◆ WHAT IS EXPECTED ◆
Below is a listing; restate from it, character for character, the lines beginning at the line holding "birthMonth | Integer" and ending at the line holding "user email |", both included.

*** DATA PROVIDED ***

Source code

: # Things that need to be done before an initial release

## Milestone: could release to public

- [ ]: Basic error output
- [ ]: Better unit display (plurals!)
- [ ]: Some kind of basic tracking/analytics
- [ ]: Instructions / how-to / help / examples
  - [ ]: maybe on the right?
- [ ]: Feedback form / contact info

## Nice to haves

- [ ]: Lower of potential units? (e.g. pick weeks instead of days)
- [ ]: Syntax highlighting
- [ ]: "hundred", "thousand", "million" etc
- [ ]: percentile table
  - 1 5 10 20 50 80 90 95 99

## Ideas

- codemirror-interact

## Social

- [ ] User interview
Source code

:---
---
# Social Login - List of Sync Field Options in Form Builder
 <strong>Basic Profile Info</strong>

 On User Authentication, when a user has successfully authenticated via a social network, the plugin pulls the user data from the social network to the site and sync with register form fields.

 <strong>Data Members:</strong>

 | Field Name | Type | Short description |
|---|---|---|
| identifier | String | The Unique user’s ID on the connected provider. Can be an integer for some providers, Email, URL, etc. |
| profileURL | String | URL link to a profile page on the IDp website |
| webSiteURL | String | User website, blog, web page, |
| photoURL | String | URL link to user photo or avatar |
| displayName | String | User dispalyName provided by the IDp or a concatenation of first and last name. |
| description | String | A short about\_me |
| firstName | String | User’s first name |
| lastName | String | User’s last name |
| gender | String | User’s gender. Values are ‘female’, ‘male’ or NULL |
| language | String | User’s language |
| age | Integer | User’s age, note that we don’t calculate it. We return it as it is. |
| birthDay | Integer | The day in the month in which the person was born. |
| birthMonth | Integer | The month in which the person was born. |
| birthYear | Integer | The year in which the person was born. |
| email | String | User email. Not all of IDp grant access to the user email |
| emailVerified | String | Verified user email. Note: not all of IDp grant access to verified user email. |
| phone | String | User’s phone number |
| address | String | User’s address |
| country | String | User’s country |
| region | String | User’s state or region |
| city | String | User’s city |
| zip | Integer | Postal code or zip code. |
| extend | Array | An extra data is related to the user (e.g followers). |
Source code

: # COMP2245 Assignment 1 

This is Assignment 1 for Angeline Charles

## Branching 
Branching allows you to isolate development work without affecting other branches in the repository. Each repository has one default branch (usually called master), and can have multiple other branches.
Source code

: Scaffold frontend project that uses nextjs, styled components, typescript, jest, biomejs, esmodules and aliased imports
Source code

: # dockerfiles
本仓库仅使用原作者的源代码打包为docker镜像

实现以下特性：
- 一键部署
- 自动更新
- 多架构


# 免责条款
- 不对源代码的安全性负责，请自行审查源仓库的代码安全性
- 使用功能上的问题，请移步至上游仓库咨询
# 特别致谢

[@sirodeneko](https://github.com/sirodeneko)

*** End of DATA PROVIDED ***

◆ ANSWER TO THIS EXERCISE ◆
| birthMonth | Integer | The month in which the person was born. |
| birthYear | Integer | The year in which the person was born. |
| email | String | User email. Not all of IDp grant access to the user email |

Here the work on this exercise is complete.